* [TASK TO CARRY OUT]:
Copy every line of the following data that includes the string "esquematico".

* [SOURCE DATA]:
-.-.-
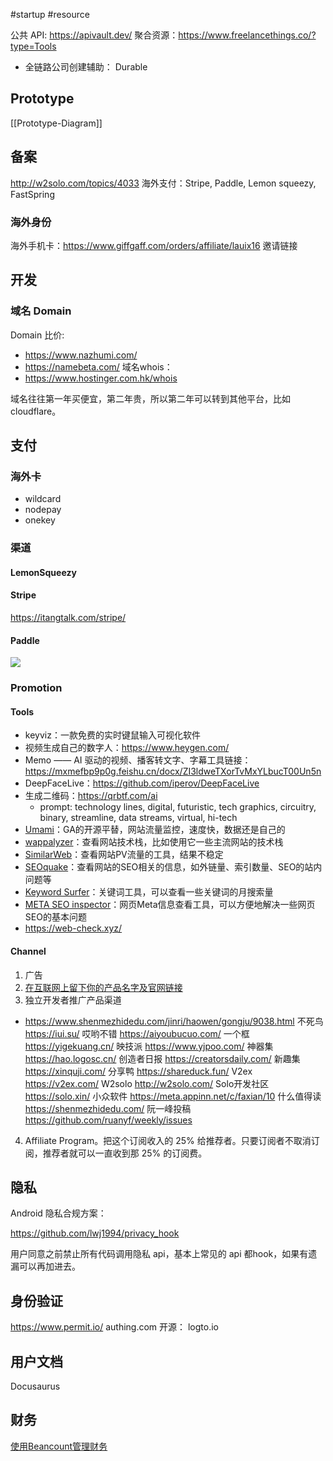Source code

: #startup #resource 

公共 API: https://apivault.dev/
聚合资源：https://www.freelancethings.co/?type=Tools

- 全链路公司创建辅助： Durable 
## Prototype
[[Prototype-Diagram]]

## 备案
http://w2solo.com/topics/4033
海外支付：Stripe, Paddle, Lemon squeezy, FastSpring
### 海外身份
海外手机卡：https://www.giffgaff.com/orders/affiliate/lauix16 邀请链接
## 开发
### 域名 Domain
Domain 比价:
- https://www.nazhumi.com/
- https://namebeta.com/
域名whois：
- https://www.hostinger.com.hk/whois

域名往往第一年买便宜，第二年贵，所以第二年可以转到其他平台，比如 cloudflare。
## 支付
### 海外卡
- wildcard
- nodepay
- onekey
### 渠道
#### LemonSqueezy
#### Stripe
https://itangtalk.com/stripe/
#### Paddle
![](https://xiaohui-zhangjiakou.oss-cn-zhangjiakou.aliyuncs.com/image/202308061525272.png)
### Promotion
#### Tools
- keyviz：一款免费的实时键鼠输入可视化软件
- 视频生成自己的数字人：https://www.heygen.com/
- Memo —— AI 驱动的视频、播客转文字、字幕工具链接：https://mxmefbp9p0g.feishu.cn/docx/ZI3ldweTXorTvMxYLbucT00Un5n
- DeepFaceLive：https://github.com/iperov/DeepFaceLive
- 生成二维码：https://qrbtf.com/ai
	- prompt: technology lines, digital, futuristic, tech graphics, circuitry, binary, streamline, data streams, virtual, hi-tech
- [Umami](https://link.zhihu.com/?target=https%3A//github.com/umami-software/umami)：GA的开源平替，网站流量监控，速度快，数据还是自己的
- [wappalyzer](https://link.zhihu.com/?target=https%3A//www.wappalyzer.com/)：查看网站技术栈，比如使用它一些主流网站的技术栈
- [SimilarWeb](https://link.zhihu.com/?target=https%3A//chrome.google.com/webstore/detail/similarweb-traffic-rank-w/hoklmmgfnpapgjgcpechhaamimifchmp)：查看网站PV流量的工具，结果不稳定
- [SEOquake](https://link.zhihu.com/?target=https%3A//chrome.google.com/webstore/detail/seoquake/akdgnmcogleenhbclghghlkkdndkjdjc)：查看网站的SEO相关的信息，如外链量、索引数量、SEO的站内问题等
- [Keyword Surfer](https://link.zhihu.com/?target=https%3A//chrome.google.com/webstore/detail/keyword-surfer/bafijghppfhdpldihckdcadbcobikaca)：关键词工具，可以查看一些关键词的月搜索量
- [META SEO inspector](https://link.zhihu.com/?target=https%3A//chrome.google.com/webstore/detail/meta-seo-inspector/ibkclpciafdglkjkcibmohobjkcfkaef)：网页Meta信息查看工具，可以方便地解决一些网页SEO的基本问题
- https://web-check.xyz/
#### Channel
1. 广告
2. [在互联网上留下你的产品名字及官网链接](https://mp.weixin.qq.com/s/x6PLSIMn_1qcKnXWPT-J-Q)
3. 独立开发者推广产品渠道
- https://www.shenmezhidedu.com/jinri/haowen/gongju/9038.html
	不死鸟 https://iui.su/
	哎哟不错 https://aiyoubucuo.com/
	一个框 https://yigekuang.cn/
	映技派 https://www.yjpoo.com/
	神器集 https://hao.logosc.cn/
	创造者日报 https://creatorsdaily.com/
	新趣集 https://xinquji.com/
	分享鸭 https://shareduck.fun/
	V2ex https://v2ex.com/
	W2solo http://w2solo.com/
	Solo开发社区 https://solo.xin/
	小众软件 https://meta.appinn.net/c/faxian/10
	什么值得读 https://shenmezhidedu.com/
	阮一峰投稿 https://github.com/ruanyf/weekly/issues

4. Affiliate Program。把这个订阅收入的 25% 给推荐者。只要订阅者不取消订阅，推荐者就可以一直收到那 25% 的订阅费。
## 隐私
Android 隐私合规方案：

https://github.com/lwj1994/privacy_hook

用户同意之前禁止所有代码调用隐私 api，基本上常见的 api 都hook，如果有遗漏可以再加进去。
## 身份验证
https://www.permit.io/
authing.com
开源： logto.io
## 用户文档
Docusaurus

## 财务
[使用Beancount管理财务](https://link.zhihu.com/?target=https%3A//www.bmpi.dev/self/beancount-my-accounting-tool-v2/)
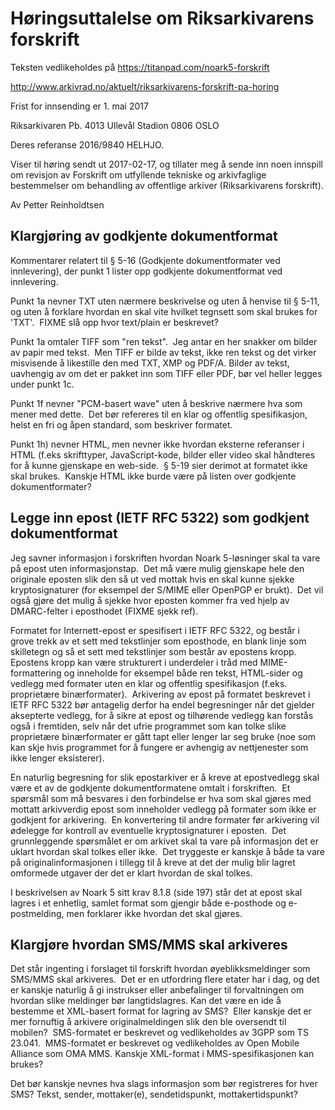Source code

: Høringsuttalelse om Riksarkivarens forskrift
============================================

Teksten vedlikeholdes på https://titanpad.com/noark5-forskrift

http://www.arkivrad.no/aktuelt/riksarkivarens-forskrift-pa-horing

Frist for innsending er 1. mai 2017

Riksarkivaren
Pb. 4013 Ullevål Stadion
0806 OSLO

Deres referanse 2016/9840 HELHJO.

Viser til høring sendt ut 2017-02-17, og tillater meg å sende inn noen
innspill om revisjon av Forskrift om utfyllende tekniske og
arkivfaglige bestemmelser om behandling av offentlige arkiver
(Riksarkivarens forskrift).

Av Petter Reinholdtsen

Klargjøring av godkjente dokumentformat
---------------------------------------

Kommentarer relatert til § 5-16 (Godkjente dokumentformater ved
innlevering), der punkt 1 lister opp godkjente dokumentformat ved
innlevering.

Punkt 1a nevner TXT uten nærmere beskrivelse og uten å henvise til §
5-11, og uten å forklare hvordan en skal vite hvilket tegnsett som
skal brukes for 'TXT'.  FIXME slå opp hvor text/plain er beskrevet?

Punkt 1a omtaler TIFF som "ren tekst".  Jeg antar en her snakker om
bilder av papir med tekst.  Men TIFF er bilde av tekst, ikke ren tekst
og det virker misvisende å likestille den med TXT, XMP og
PDF/A. Bilder av tekst, uavhengig av om det er pakket inn som TIFF
eller PDF, bør vel heller legges under punkt 1c.

Punkt 1f nevner "PCM-basert wave" uten å beskrive nærmere hva som
mener med dette.  Det bør refereres til en klar og offentlig
spesifikasjon, helst en fri og åpen standard, som beskriver formatet.

Punkt 1h) nevner HTML, men nevner ikke hvordan eksterne referanser i
HTML (f.eks skrifttyper, JavaScript-kode, bilder eller video skal
håndteres for å kunne gjenskape en web-side.  § 5-19 sier derimot at
formatet ikke skal brukes.  Kanskje HTML ikke burde være på listen
over godkjente dokumentformater?

Legge inn epost (IETF RFC 5322) som godkjent dokumentformat
-----------------------------------------------------------

Jeg savner informasjon i forskriften hvordan Noark 5-løsninger skal ta
vare på epost uten informasjonstap.  Det må være mulig gjenskape hele
den originale eposten slik den så ut ved mottak hvis en skal kunne
sjekke kryptosignaturer (for eksempel der S/MIME eller OpenPGP er
brukt).  Det vil også gjøre det mulig å sjekke hvor eposten kommer fra
ved hjelp av DMARC-felter i eposthodet (FIXME sjekk ref).

Formatet for Internett-epost er spesifisert i IETF RFC 5322, og består
i grove trekk av et sett med tekstlinjer som eposthode, en blank linje
som skilletegn og så et sett med tekstlinjer som består av epostens
kropp.  Epostens kropp kan være strukturert i underdeler i tråd med
MIME-formattering og inneholde for eksempel både ren tekst, HTML-sider
og vedlegg med formater uten en klar og offentlig spesifikasjon
(f.eks. proprietære binærformater).  Arkivering av epost på formatet
beskrevet i IETF RFC 5322 bør antagelig derfor ha endel begresninger
når det gjelder aksepterte vedlegg, for å sikre at epost og tilhørende
vedlegg kan forstås også i fremtiden, selv når det ufrie programmet
som kan tolke slike proprietære binærformater er gått tapt eller
lenger lar seg bruke (noe som kan skje hvis programmet for å fungere
er avhengig av nettjenester som ikke lenger eksisterer).

En naturlig begresning for slik epostarkiver er å kreve at
epostvedlegg skal være et av de godkjente dokumentformatene omtalt i
forskriften.  Et spørsmål som må besvares i den forbindelse er hva som
skal gjøres med mottatt arkivverdig epost som inneholder vedlegg på
formater som ikke er godkjent for arkivering.  En konvertering til
andre formater før arkivering vil ødelegge for kontroll av eventuelle
kryptosignaturer i eposten.  Det grunnleggende spørsmålet er om
arkivet skal ta vare på informasjon det er uklart hvordan skal tolkes
eller ikke.  Det tryggeste er kanskje å både ta vare på
originalinformasjonen i tillegg til å kreve at det der mulig blir
lagret omformede utgaver der det er klart hvordan de skal tolkes.

I beskrivelsen av Noark 5 sitt krav 8.1.8 (side 197) står det at epost
skal lagres i et enhetlig, samlet format som gjengir både e-posthode
og e-postmelding, men forklarer ikke hvordan det skal gjøres.

Klargjøre hvordan SMS/MMS skal arkiveres
----------------------------------------

Det står ingenting i forslaget til forskrift hvordan
øyeblikksmeldinger som SMS/MMS skal arkiveres.  Det er en utfordring
flere etater har i dag, og det er kanskje naturlig å gi instrukser
eller anbefalinger til forvaltningen om hvordan slike meldinger bør
langtidslagres. Kan det være en ide å bestemme et XML-basert format
for lagring av SMS?  Eller kanskje det er mer fornuftig å arkivere
originalmeldingen slik den ble oversendt til mobilen?  SMS-formatet er
beskrevet og vedlikeholdes av 3GPP som TS 23.041.  MMS-formatet er
beskrevet og vedlikeholdes av Open Mobile Alliance som OMA MMS.
Kanskje XML-format i MMS-spesifikasjonen kan brukes?

Det bør kanskje nevnes hva slags informasjon som bør registreres for
hver SMS?  Tekst, sender, mottaker(e), sendetidspunkt,
mottakertidspunkt?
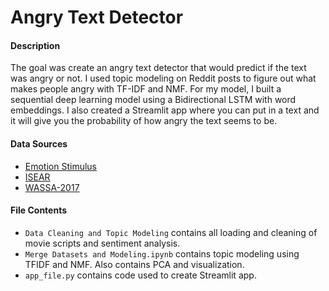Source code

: # Angry Text Detector 

#### Description 
The goal was create an angry text detector that would predict if the text was angry or not. I used topic modeling on Reddit posts to figure out what makes people angry with TF-IDF and NMF. For my model, I built a sequential deep learning model using a Bidirectional LSTM with word embeddings. I also created a Streamlit app where you can put in a text and it will give you the probability of how angry the text seems to be. 

#### Data Sources
- [Emotion Stimulus](http://www.site.uottawa.ca/~diana/resources/emotion_stimulus_data/)
- [ISEAR](https://www.researchgate.net/figure/Characteristics-of-the-ISEAR-Dataset_tbl1_313407834)
- [WASSA-2017](http://saifmohammad.com/WebPages/EmotionIntensity-SharedTask.html)

#### File Contents
- `Data Cleaning and Topic Modeling` contains all loading and cleaning of movie scripts and sentiment analysis. 
- `Merge Datasets and Modeling.ipynb` contains topic modeling using TFIDF and NMF. Also contains PCA and visualization. 
- `app_file.py` contains code used to create Streamlit app. 
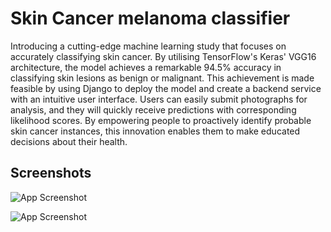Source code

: 
# Skin Cancer melanoma classifier
Introducing a cutting-edge machine learning study that focuses on accurately classifying skin cancer. By utilising TensorFlow's Keras' VGG16 architecture, the model achieves a remarkable 94.5% accuracy in classifying skin lesions as benign or malignant. This achievement is made feasible by using Django to deploy the model and create a backend service with an intuitive user interface. Users can easily submit photographs for analysis, and they will quickly receive predictions with corresponding likelihood scores. By empowering people to proactively identify probable skin cancer instances, this innovation enables them to make educated decisions about their health.


## Screenshots

![App Screenshot](https://raw.githubusercontent.com/PranjalSingh2608/melanoma_api/main/images/benign.bmp)

![App Screenshot](https://github.com/PranjalSingh2608/melanoma_api/blob/main/images/malignant.png)
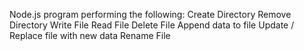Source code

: Node.js program performing the following:
Create Directory
Remove Directory
Write File 
Read File 
Delete File
Append data to file
Update / Replace file with new data
Rename File
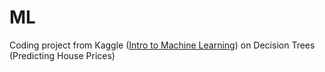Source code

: # ML

Coding project from Kaggle ([Intro to Machine Learning](https://www.kaggle.com/learn/intro-to-machine-learning)) on Decision Trees (Predicting House Prices)
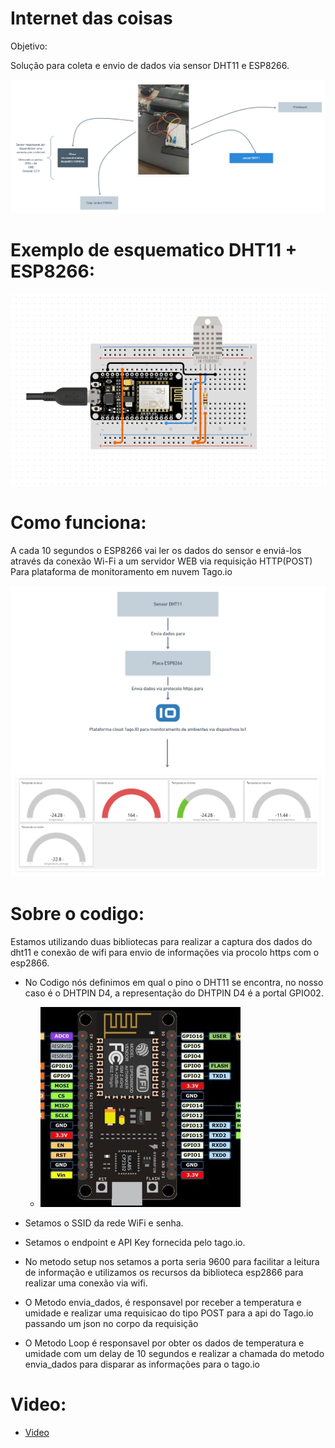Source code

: # Internet das coisas

Objetivo:

  Solução para coleta e envio de dados  via sensor DHT11 e ESP8266.

![Fluxo](/assets/imgReal.png)

# Exemplo de esquematico DHT11 + ESP8266:

![Fluxo](/assets/esquematico.PNG)

# Como funciona:

A cada 10 segundos o ESP8266 vai ler os dados do sensor e enviá-los 
através da conexão Wi-Fi a um servidor WEB via requisição HTTP(POST) Para
plataforma de monitoramento em nuvem Tago.io

![Fluxo](/assets/img.png)

# Sobre o codigo:

  Estamos utilizando duas bibliotecas para realizar a captura dos dados do dht11 
  e conexão de wifi para envio de informações via procolo https com o esp2866.
    
   - No Codigo nós definimos em qual o pino o DHT11 se encontra, no nosso caso é o DHTPIN D4, a 
     representação do DHTPIN D4 é a portal GPIO02.   
     
     - ![circuito](/assets/circuito.jpg)
     
   - Setamos o SSID da rede WiFi e senha.
   
   - Setamos o endpoint e API Key fornecida pelo tago.io.
    
   - No metodo setup nos setamos a porta seria 9600 para facilitar a leitura de informação e 
     utilizamos os recursos da biblioteca esp2866 para realizar uma conexão via wifi.
     
   - O Metodo envia_dados, é responsavel por receber a temperatura e umidade e realizar uma requisicao do tipo POST para a api do Tago.io
     passando um json no corpo da requisição
     
   - O Metodo Loop é responsavel por obter os dados de temperatura e umidade com um delay de 10 segundos e realizar a chamada do metodo envia_dados
     para disparar as informações para o tago.io
     
      
# Video:

  - [Video](https://www.youtube.com/watch?v=Rnye98CtzP4 "Montagem")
-.-.-
* [ANSWER TO THIS EXERCISE]:
# Exemplo de esquematico DHT11 + ESP8266:
![Fluxo](/assets/esquematico.PNG)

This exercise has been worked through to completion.